On 1 October 1977 the squadron was reactivated under the 343rd Tactical Fighter Group, assigned to the 21st Composite Wing of Alaskan Air Command flying the McDonnell Douglas F-4E Phantom II at Elmendorf AFB, Alaska. The squadron specialized in air-to-ground operations within the 21st Composite Wing. The squadron moved to Eielson AFB, Alaska at the end of 1981 and began converting to the Fairchild Republic A-10A Thunderbolt II.

From 1981 to 1991 the squadron conducted air-to-ground operations with the A-10, assigned to the 343rd Tactical Fighter Wing before converting to the Lockheed Martin F-16 Fighting Falcon.
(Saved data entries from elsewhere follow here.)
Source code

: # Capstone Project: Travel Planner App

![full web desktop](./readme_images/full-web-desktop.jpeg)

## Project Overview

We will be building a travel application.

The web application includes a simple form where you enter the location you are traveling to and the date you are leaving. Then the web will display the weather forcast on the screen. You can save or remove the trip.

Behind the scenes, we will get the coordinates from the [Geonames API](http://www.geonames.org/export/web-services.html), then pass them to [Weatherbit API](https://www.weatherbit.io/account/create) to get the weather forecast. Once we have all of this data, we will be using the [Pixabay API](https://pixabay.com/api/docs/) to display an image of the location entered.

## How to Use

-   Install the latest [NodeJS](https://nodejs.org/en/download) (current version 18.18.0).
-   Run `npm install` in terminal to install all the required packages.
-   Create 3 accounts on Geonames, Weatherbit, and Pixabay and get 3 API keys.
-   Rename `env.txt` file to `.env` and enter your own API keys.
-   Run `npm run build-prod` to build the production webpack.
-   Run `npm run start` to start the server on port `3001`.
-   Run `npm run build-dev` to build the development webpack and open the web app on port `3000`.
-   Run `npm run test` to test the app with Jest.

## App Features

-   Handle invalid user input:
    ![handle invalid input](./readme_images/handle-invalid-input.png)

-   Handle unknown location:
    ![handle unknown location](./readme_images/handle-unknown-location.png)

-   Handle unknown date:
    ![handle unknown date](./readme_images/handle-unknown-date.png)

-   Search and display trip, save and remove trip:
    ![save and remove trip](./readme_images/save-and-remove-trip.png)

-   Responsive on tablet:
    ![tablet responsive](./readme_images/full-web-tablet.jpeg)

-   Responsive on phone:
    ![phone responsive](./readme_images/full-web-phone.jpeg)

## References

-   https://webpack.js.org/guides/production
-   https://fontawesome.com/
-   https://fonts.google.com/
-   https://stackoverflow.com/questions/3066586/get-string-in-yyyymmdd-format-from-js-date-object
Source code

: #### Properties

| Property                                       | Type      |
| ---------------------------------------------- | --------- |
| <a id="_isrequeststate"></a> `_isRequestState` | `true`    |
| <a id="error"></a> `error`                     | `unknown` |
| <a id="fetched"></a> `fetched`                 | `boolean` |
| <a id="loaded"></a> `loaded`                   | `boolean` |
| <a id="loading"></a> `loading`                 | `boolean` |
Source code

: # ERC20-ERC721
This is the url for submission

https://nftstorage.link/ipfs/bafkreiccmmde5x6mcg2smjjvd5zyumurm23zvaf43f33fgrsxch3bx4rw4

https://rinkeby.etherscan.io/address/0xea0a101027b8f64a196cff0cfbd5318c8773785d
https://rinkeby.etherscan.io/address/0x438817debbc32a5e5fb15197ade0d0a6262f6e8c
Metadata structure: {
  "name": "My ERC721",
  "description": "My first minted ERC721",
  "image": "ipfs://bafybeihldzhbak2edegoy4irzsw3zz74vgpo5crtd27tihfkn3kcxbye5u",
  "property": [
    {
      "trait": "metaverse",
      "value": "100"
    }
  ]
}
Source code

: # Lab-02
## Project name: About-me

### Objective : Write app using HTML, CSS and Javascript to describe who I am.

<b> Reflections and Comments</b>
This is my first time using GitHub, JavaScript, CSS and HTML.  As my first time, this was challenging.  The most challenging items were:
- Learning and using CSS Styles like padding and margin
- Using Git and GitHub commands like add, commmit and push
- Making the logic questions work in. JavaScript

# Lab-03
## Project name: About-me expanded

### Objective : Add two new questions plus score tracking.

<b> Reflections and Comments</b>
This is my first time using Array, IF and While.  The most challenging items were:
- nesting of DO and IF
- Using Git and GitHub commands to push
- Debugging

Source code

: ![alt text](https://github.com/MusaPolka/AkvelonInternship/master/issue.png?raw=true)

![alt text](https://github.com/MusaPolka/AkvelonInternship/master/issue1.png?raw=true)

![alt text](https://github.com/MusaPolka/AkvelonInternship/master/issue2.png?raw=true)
In 1991, the squadron converted to the Lockheed Martin F-16 Fighting Falcon. In 1997, elements of the 18th FS deployed to Singapore and Malaysia to take part in dissimilar air combat tactic training as part of Exercises Commando Sling and Cope Taufan, respectively. The Cope Taufan deployment marked the first time Pacific Air Forces' F-16s had flown against MiG-29s. The unit deployed to Ahmad al-Jaber Air Base, Kuwait, October–December 1998 to support Operation Southern Watch. Later, the squadron deployed to Incirlik Air Base, Turkey, September–December 2000, in support of Operation Northern Watch. For this deployment, the squadron employed 5 F-16 aircraft and 110 personnel, conducting the first ever Combat Search and Rescue support tasking for an F-16 squadron. After the 11 September 2001 attacks, the 18th FS was called to provide eight aircraft for Alaska NORAD air defense during Operation NOBLE EAGLE, though the aircraft were not launched.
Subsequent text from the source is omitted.